Document images with source code:
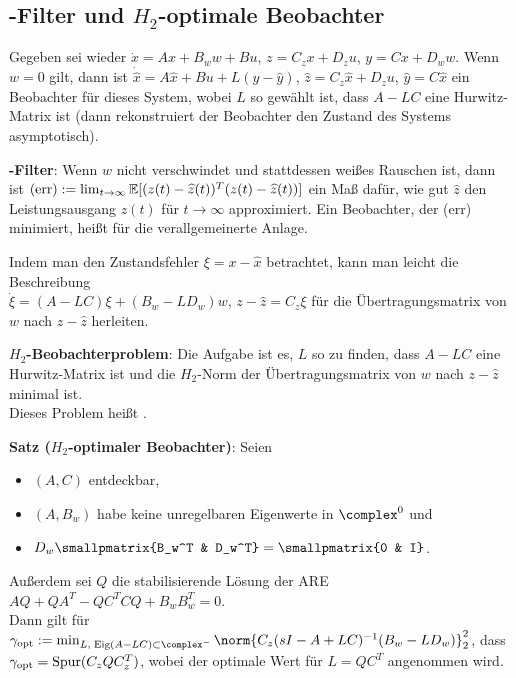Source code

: \pagebreak

\subsection{%
    -Filter und \texorpdfstring{$H_2$-optimale}{H₂-optimale} Beobachter%
}

Gegeben sei wieder $\dot{x} = Ax + B_w w + Bu$,
$z = C_z x + D_z u$, $y = Cx + D_w w$.
Wenn $w = 0$ gilt, dann ist
$\dot{\widehat{x}} = A\widehat{x} + Bu + L(y - \widehat{y})$,
$\widehat{z} = C_z \widehat{x} + D_z u$,
$\widehat{y} = C\widehat{x}$
ein Beobachter für dieses System, wobei $L$ so gewählt ist, dass $A - LC$ eine Hurwitz-Matrix ist
(dann rekonstruiert der Beobachter den Zustand des Systems asymptotisch).

\textbf{-Filter}:
Wenn $w$ nicht verschwindet und stattdessen weißes Rauschen ist, dann ist
$\text{(err)} := \lim_{t \to \infty} \mathbb{E}[(z(t) - \widehat{z}(t))^T (z(t) - \widehat{z}(t))]$
ein Maß dafür, wie gut $\widehat{z}$ den Leistungsausgang $z(t)$ für $t \to \infty$ approximiert.
Ein Beobachter, der (err) minimiert, heißt  für die
verallgemeinerte Anlage.

Indem man den Zustandsfehler $\xi = x - \widehat{x}$ betrachtet, kann man leicht die Beschreibung\\
$\dot{\xi} = (A - LC)\xi + (B_w - LD_w) w$,
$z - \widehat{z} = C_z \xi$
für die Übertragungsmatrix von $w$ nach $z - \widehat{z}$ herleiten.

\textbf{$H_2$-Beobachterproblem}:
Die Aufgabe ist es, $L$ so zu finden, dass
$A - LC$ eine Hurwitz-Matrix ist und die $H_2$-Norm der Übertragungsmatrix von $w$ nach
$z - \widehat{z}$ minimal ist.\\
Dieses Problem heißt .

\linie

\textbf{Satz ($H_2$-optimaler Beobachter)}:
Seien
\begin{itemize}
    \item
    $(A, C)$ entdeckbar,

    \item
    $(A, B_w)$ habe keine unregelbaren Eigenwerte in $\complex^0$ und

    \item
    $D_w \smallpmatrix{B_w^T & D_w^T} = \smallpmatrix{0 & I}$.
\end{itemize}
Außerdem sei $Q$ die stabilisierende Lösung der ARE $AQ + QA^T - QC^T CQ + B_w B_w^T = 0$.\\
Dann gilt für
$\gamma_\opt := \min_{L,\;\Eig(A-LC)\subset\complex^-}
\norm{C_z (sI - A + LC)^{-1} (B_w - LD_w)}_2^2$, dass\\
$\gamma_{\text{opt}} = \operatorname{Spur}(C_z Q C_z^T)$, wobei der optimale Wert für $L = QC^T$ angenommen wird.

● **What needs to be done**: Reproduce nothing but the lines from the line containing "Dann gilt für" to the last line of the data, each exactly as written.

● **Result of the task**:
Dann gilt für
$\gamma_\opt := \min_{L,\;\Eig(A-LC)\subset\complex^-}
\norm{C_z (sI - A + LC)^{-1} (B_w - LD_w)}_2^2$, dass\\
$\gamma_{\text{opt}} = \operatorname{Spur}(C_z Q C_z^T)$, wobei der optimale Wert für $L = QC^T$ angenommen wird.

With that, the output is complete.